* _Required action_:
Please find every line of the listing below where "often" occurs and copy it.

####################

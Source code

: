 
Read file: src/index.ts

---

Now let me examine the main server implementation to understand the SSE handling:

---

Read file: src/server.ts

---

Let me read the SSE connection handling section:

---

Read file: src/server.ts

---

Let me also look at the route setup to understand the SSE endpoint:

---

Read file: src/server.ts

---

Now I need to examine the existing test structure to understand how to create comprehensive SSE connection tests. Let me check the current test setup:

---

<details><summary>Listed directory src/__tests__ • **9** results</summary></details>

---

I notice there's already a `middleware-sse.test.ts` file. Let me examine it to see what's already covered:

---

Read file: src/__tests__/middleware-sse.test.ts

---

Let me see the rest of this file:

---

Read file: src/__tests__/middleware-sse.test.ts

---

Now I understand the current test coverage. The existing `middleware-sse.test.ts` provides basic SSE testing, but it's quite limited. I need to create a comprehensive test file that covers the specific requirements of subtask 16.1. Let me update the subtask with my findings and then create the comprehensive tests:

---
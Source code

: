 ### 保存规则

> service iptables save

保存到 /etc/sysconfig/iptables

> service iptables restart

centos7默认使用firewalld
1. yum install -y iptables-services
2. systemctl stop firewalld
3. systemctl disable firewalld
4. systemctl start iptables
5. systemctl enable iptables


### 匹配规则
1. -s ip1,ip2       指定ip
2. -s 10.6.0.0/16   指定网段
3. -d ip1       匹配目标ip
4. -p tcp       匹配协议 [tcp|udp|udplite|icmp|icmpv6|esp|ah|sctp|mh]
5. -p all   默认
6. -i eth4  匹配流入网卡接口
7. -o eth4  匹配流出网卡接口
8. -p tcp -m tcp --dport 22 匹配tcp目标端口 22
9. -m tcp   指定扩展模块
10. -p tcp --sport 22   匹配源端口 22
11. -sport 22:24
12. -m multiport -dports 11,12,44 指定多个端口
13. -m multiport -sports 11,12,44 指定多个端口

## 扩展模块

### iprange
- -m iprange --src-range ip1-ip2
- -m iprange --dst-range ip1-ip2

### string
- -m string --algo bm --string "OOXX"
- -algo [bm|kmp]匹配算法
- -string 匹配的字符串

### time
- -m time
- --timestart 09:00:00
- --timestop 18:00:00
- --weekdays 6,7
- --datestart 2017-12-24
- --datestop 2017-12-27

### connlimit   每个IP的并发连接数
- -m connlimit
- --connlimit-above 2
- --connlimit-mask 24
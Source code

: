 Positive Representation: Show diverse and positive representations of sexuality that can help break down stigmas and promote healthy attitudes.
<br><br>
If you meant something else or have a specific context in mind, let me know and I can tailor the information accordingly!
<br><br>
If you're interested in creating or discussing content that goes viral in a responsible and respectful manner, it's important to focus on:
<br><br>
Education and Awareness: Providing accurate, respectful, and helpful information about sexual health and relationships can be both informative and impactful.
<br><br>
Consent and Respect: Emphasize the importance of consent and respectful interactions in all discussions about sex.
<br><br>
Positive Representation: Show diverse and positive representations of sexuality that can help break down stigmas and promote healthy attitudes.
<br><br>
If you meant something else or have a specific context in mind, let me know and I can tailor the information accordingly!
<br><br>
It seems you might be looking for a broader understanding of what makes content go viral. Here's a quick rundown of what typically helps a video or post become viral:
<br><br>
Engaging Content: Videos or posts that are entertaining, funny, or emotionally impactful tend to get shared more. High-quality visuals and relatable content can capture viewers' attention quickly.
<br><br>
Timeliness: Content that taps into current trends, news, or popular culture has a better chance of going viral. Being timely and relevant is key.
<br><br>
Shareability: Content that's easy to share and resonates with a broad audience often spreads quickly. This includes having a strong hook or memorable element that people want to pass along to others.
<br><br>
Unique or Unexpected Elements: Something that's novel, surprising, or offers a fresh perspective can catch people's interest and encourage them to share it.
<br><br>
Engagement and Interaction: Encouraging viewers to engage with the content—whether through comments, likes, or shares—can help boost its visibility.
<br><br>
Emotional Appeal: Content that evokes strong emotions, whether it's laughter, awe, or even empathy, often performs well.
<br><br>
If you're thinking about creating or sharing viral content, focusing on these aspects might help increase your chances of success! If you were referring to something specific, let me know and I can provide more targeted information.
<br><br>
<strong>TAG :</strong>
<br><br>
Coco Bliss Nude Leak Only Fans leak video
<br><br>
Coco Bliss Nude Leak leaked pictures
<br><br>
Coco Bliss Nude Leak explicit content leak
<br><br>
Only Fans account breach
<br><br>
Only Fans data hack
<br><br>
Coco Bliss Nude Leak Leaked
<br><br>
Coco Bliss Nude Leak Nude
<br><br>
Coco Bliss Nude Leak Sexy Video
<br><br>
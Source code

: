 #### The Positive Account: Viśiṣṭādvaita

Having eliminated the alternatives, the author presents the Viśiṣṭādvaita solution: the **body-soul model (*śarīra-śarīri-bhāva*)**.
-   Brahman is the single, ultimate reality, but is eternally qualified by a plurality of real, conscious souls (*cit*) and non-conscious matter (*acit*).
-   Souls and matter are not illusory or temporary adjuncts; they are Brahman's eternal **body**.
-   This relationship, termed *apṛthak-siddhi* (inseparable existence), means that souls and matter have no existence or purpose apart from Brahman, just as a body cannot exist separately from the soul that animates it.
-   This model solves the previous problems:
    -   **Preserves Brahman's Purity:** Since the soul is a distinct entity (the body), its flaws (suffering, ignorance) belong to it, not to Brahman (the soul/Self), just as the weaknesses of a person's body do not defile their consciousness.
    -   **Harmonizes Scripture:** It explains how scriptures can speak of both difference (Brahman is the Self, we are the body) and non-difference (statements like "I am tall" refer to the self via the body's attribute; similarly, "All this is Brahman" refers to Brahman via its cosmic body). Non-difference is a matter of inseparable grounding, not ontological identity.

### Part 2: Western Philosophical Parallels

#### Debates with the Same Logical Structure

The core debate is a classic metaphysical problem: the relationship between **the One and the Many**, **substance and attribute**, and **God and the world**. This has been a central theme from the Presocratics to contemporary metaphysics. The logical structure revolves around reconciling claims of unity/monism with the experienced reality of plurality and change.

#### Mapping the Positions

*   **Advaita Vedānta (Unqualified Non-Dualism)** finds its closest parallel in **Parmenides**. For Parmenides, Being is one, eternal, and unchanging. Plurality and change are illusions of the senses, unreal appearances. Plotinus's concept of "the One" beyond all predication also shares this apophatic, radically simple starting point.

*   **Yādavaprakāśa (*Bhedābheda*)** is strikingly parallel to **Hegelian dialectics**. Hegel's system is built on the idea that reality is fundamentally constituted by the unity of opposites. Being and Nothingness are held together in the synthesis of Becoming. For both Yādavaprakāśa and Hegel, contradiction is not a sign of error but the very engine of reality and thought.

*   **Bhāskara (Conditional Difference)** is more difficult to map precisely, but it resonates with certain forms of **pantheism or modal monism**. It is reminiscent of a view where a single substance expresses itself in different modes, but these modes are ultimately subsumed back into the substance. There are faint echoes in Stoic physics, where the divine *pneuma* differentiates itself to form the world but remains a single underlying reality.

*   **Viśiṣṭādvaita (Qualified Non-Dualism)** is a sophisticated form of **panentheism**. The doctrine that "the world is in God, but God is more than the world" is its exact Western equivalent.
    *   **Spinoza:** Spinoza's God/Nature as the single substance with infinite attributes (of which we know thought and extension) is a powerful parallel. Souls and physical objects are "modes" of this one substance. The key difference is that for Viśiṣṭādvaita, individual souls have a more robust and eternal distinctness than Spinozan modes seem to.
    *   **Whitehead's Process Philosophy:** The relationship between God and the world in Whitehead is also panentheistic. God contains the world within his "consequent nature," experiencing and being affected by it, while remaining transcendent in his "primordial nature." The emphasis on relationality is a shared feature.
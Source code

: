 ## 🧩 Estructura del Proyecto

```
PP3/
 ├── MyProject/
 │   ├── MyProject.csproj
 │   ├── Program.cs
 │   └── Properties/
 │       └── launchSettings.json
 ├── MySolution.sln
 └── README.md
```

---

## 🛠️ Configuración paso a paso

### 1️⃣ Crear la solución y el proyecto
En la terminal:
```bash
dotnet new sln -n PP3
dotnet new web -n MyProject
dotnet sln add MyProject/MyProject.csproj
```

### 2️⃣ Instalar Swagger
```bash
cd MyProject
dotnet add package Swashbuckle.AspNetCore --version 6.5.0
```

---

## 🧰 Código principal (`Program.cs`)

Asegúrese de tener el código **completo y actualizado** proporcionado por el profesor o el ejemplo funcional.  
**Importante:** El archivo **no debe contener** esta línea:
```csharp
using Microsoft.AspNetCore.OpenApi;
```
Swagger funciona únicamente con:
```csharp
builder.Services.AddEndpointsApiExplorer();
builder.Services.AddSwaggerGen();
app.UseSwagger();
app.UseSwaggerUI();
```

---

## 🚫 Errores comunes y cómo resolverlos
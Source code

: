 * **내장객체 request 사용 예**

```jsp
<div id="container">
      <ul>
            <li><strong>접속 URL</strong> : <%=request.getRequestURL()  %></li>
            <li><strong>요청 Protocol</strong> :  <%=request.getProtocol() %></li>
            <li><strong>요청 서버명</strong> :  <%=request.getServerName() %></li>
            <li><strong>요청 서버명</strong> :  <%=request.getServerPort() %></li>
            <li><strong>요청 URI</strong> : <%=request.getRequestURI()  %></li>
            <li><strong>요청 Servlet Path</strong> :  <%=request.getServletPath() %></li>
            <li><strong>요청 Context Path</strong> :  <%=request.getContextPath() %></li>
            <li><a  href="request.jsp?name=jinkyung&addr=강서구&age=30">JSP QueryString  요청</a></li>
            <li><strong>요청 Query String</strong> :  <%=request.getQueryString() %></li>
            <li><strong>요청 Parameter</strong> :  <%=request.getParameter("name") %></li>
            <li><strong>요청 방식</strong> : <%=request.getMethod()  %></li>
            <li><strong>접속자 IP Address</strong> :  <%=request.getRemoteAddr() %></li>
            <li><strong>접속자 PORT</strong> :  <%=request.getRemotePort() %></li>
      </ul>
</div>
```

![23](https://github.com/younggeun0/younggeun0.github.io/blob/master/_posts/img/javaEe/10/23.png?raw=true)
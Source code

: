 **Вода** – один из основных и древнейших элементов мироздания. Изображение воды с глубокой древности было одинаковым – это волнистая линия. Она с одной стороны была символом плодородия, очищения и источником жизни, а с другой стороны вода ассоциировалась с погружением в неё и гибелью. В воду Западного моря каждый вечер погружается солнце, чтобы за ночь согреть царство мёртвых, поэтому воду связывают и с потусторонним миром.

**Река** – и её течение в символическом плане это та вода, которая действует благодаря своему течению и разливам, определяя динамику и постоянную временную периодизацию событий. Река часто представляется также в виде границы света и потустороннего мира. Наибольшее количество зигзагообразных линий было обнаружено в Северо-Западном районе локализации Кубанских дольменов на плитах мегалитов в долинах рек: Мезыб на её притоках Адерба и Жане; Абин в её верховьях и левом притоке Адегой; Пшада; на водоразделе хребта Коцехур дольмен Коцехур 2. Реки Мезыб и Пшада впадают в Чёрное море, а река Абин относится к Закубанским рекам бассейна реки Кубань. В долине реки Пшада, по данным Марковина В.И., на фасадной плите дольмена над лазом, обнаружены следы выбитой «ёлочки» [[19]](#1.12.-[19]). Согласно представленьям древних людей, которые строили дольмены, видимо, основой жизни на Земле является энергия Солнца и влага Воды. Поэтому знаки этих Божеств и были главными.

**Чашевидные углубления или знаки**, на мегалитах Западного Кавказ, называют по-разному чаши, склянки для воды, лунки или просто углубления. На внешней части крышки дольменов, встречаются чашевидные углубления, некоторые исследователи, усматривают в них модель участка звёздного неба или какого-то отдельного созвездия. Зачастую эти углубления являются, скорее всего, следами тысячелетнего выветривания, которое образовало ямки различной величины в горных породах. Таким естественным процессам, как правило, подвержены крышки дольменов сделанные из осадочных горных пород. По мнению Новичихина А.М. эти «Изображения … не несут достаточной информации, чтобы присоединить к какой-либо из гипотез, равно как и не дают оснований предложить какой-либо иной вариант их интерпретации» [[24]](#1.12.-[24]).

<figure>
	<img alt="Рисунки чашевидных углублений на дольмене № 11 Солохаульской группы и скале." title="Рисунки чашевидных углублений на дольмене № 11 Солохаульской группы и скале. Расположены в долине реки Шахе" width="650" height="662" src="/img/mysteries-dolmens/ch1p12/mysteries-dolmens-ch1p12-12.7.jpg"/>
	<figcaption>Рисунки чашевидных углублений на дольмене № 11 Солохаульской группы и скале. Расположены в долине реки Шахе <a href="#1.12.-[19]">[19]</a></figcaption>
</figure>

####################

* _Problem solution_:
Shareability: Content that's easy to share and resonates with a broad audience often spreads quickly. This includes having a strong hook or memorable element that people want to pass along to others.
Emotional Appeal: Content that evokes strong emotions, whether it's laughter, awe, or even empathy, often performs well.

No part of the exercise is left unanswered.